Il Decreto-legge 13 settembre 2012, n. 158 convertito con modificazioni dalla Legge 8 novembre 2012, n. 189, ha inserito la ludopatia nei livelli essenziali di assistenza (Lea), con riferimento alle prestazioni di prevenzione, cura e riabilitazione rivolte alle persone affette da questa patologia.

 

 

 

Il Comune di Forlì, per contrastare questo fenomeno ha avviato diversi percorsi che hanno portato a:

 

 

  • modifica del RUE (introduzione Uso U8* - Attività ludico-ricreative con problematiche di impatto sociale svolte in pubbliche sale da gioco (VLT, sale slot e similari) - Uso ammesso esclusivamente nelle Sottozone T1.3 esterne all'anello tangenziale)
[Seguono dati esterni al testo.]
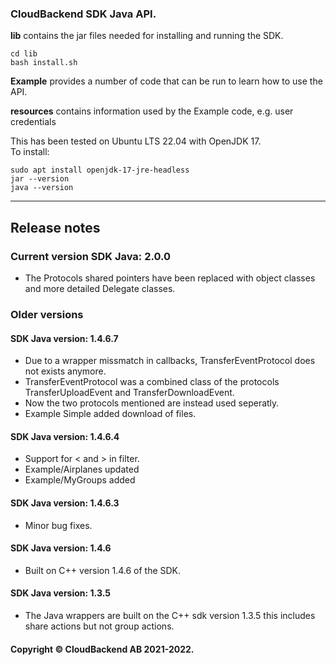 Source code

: ### CloudBackend SDK Java API.

**lib** contains the jar files needed for installing and running the SDK.
```
cd lib
bash install.sh
```

**Example** provides a number of code that can be run to learn how to use the API.

**resources** contains information used by the Example code, e.g. user credentials 

This has been tested on Ubuntu LTS 22.04 with OpenJDK 17.
<br>To install:
```
sudo apt install openjdk-17-jre-headless
jar --version
java --version
```

---------------------------------------------------------------------------------------------------------------------------------------------------
## Release notes
### Current version SDK Java: **2.0.0**

- The Protocols shared pointers have been replaced with object classes and more detailed Delegate classes.

### Older versions

#### SDK Java version: 1.4.6.7
- Due to a wrapper missmatch in callbacks, TransferEventProtocol does not exists anymore. 
- TransferEventProtocol was a combined class of the protocols TransferUploadEvent and TransferDownloadEvent. 
- Now the two protocols mentioned are instead used seperatly. 
- Example Simple added download of files.

#### SDK Java version: 1.4.6.4
- Support for < and > in filter.
- Example/Airplanes updated
- Example/MyGroups added

#### SDK Java version: 1.4.6.3
- Minor bug fixes.

#### SDK Java version: 1.4.6
- Built on C++ version 1.4.6 of the SDK.

#### SDK Java version: 1.3.5
- The Java wrappers are built on the C++ sdk version 1.3.5 this includes share actions but not group actions.

#### Copyright © CloudBackend AB 2021-2022.
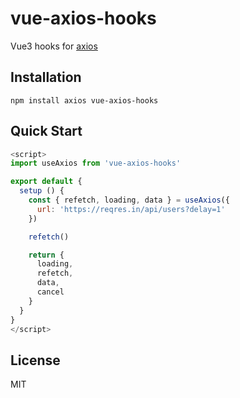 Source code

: # vue-axios-hooks

Vue3 hooks for [axios]

## Installation

`npm install axios vue-axios-hooks`

## Quick Start

```js
<script>
import useAxios from 'vue-axios-hooks'

export default {
  setup () {
    const { refetch, loading, data } = useAxios({
      url: 'https://reqres.in/api/users?delay=1'
    })

    refetch()

    return {
      loading,
      refetch,
      data,
      cancel
    }
  }
}
</script>
```

## License

MIT

[axios]: https://github.com/axios/axios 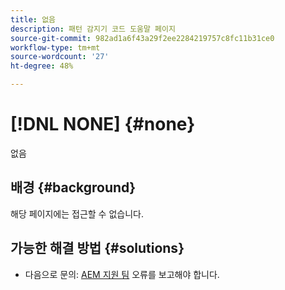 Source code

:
 ```yaml
---
title: 없음
description: 패턴 감지기 코드 도움말 페이지
source-git-commit: 982ad1a6f43a29f2ee2284219757c8fc11b31ce0
workflow-type: tm+mt
source-wordcount: '27'
ht-degree: 48%

---
```



# [!DNL NONE] {#none}

없음

## 배경 {#background}

해당 페이지에는 접근할 수 없습니다.

## 가능한 해결 방법 {#solutions}

* 다음으로 문의: [AEM 지원 팀](https://helpx.adobe.com/kr/enterprise/using/support-for-experience-cloud.html) 오류를 보고해야 합니다.
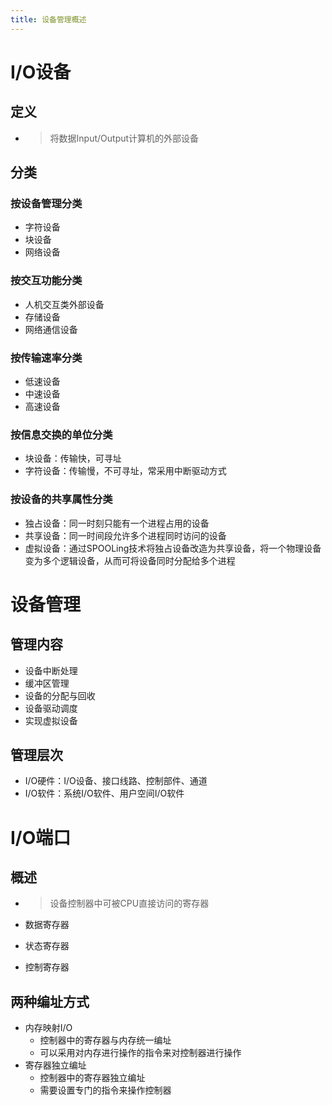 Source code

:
 ```yaml
---
title: 设备管理概述
---
```




# I/O设备

## 定义

- > 将数据Input/Output计算机的外部设备

## 分类

### 按设备管理分类

- 字符设备
- 块设备
- 网络设备

### 按交互功能分类

- 人机交互类外部设备
- 存储设备
- 网络通信设备

### 按传输速率分类

- 低速设备
- 中速设备
- 高速设备

### 按信息交换的单位分类

- 块设备：传输快，可寻址
- 字符设备：传输慢，不可寻址，常采用中断驱动方式

### 按设备的共享属性分类

- 独占设备：同一时刻只能有一个进程占用的设备
- 共享设备：同一时间段允许多个进程同时访问的设备
- 虚拟设备：通过SPOOLing技术将独占设备改造为共享设备，将一个物理设备变为多个逻辑设备，从而可将设备同时分配给多个进程

# 设备管理

## 管理内容

- 设备中断处理
- 缓冲区管理
- 设备的分配与回收
- 设备驱动调度
- 实现虚拟设备

## 管理层次

- I/O硬件：I/O设备、接口线路、控制部件、通道
- I/O软件：系统I/O软件、用户空间I/O软件

# I/O端口

## 概述

- > 设备控制器中可被CPU直接访问的寄存器

- 数据寄存器

- 状态寄存器

- 控制寄存器

## 两种编址方式

- 内存映射I/O
  - 控制器中的寄存器与内存统一编址
  - 可以采用对内存进行操作的指令来对控制器进行操作
- 寄存器独立编址
  - 控制器中的寄存器独立编址
  - 需要设置专门的指令来操作控制器
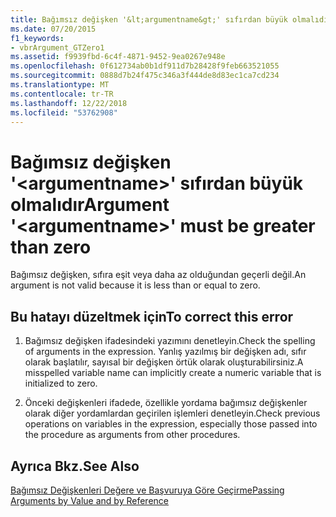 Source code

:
 ```yaml
---
title: Bağımsız değişken '&lt;argumentname&gt;' sıfırdan büyük olmalıdır
ms.date: 07/20/2015
f1_keywords:
- vbrArgument_GTZero1
ms.assetid: f9939fbd-6c4f-4871-9452-9ea0267e948e
ms.openlocfilehash: 0f612734ab0b1df911d7b28428f9feb663521055
ms.sourcegitcommit: 0888d7b24f475c346a3f444de8d83ec1ca7cd234
ms.translationtype: MT
ms.contentlocale: tr-TR
ms.lasthandoff: 12/22/2018
ms.locfileid: "53762908"
---
```

# <a name="argument-ltargumentnamegt-must-be-greater-than-zero"></a><span data-ttu-id="307f9-102">Bağımsız değişken '&lt;argumentname&gt;' sıfırdan büyük olmalıdır</span><span class="sxs-lookup"><span data-stu-id="307f9-102">Argument '&lt;argumentname&gt;' must be greater than zero</span></span>
<span data-ttu-id="307f9-103">Bağımsız değişken, sıfıra eşit veya daha az olduğundan geçerli değil.</span><span class="sxs-lookup"><span data-stu-id="307f9-103">An argument is not valid because it is less than or equal to zero.</span></span>  
  
## <a name="to-correct-this-error"></a><span data-ttu-id="307f9-104">Bu hatayı düzeltmek için</span><span class="sxs-lookup"><span data-stu-id="307f9-104">To correct this error</span></span>  
  
1.  <span data-ttu-id="307f9-105">Bağımsız değişken ifadesindeki yazımını denetleyin.</span><span class="sxs-lookup"><span data-stu-id="307f9-105">Check the spelling of arguments in the expression.</span></span> <span data-ttu-id="307f9-106">Yanlış yazılmış bir değişken adı, sıfır olarak başlatılır, sayısal bir değişken örtük olarak oluşturabilirsiniz.</span><span class="sxs-lookup"><span data-stu-id="307f9-106">A misspelled variable name can implicitly create a numeric variable that is initialized to zero.</span></span>  
  
2.  <span data-ttu-id="307f9-107">Önceki değişkenleri ifadede, özellikle yordama bağımsız değişkenler olarak diğer yordamlardan geçirilen işlemleri denetleyin.</span><span class="sxs-lookup"><span data-stu-id="307f9-107">Check previous operations on variables in the expression, especially those passed into the procedure as arguments from other procedures.</span></span>  
  
## <a name="see-also"></a><span data-ttu-id="307f9-108">Ayrıca Bkz.</span><span class="sxs-lookup"><span data-stu-id="307f9-108">See Also</span></span>  
 [<span data-ttu-id="307f9-109">Bağımsız Değişkenleri Değere ve Başvuruya Göre Geçirme</span><span class="sxs-lookup"><span data-stu-id="307f9-109">Passing Arguments by Value and by Reference</span></span>](../../visual-basic/programming-guide/language-features/procedures/passing-arguments-by-value-and-by-reference.md)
  • predisposizione Codice etico
    Partendo dalla programmazione sociale e socio-sanitaria distrettuale, grazie alla collaborazione e al confronto tra Comune di Forlì - Servizio Politiche di Welfare, l'Ausl della Romagna - SerT di Forlì, Prefettura e le associazioni di categoria, è stata realizzata una formazione (4 e 11 ottobre 2016) con i titolari delle attività commerciali (bar e tabacchi e sale slot) al fine di descrivere gli effetti collaterali del gioco e le principali normative in merito. Con i partecipanti si è redatto un "codice etico".
    I punti sono i seguenti:
    1. Non si prestano soldi ai clienti
    2. Si adottano strategie per favorire il controllo del tempo (orologio)
    3. Non si possono esporre le vincite
    4. Vietare l'accesso alle slot con bambini al seguito
    5. Esporre in modo ben visibile le reali percentuali di payout delle slot
    6. Nei bar/tabacchi è vietato collocare le vlt/slot in aree fumatori e proporre ai giocatori di non lasciare il pacchetto di sigarette sulla macchinetta al fine di "prenotarne" l'uso
    7. Non si riservano le macchine per oltre 10 minuti.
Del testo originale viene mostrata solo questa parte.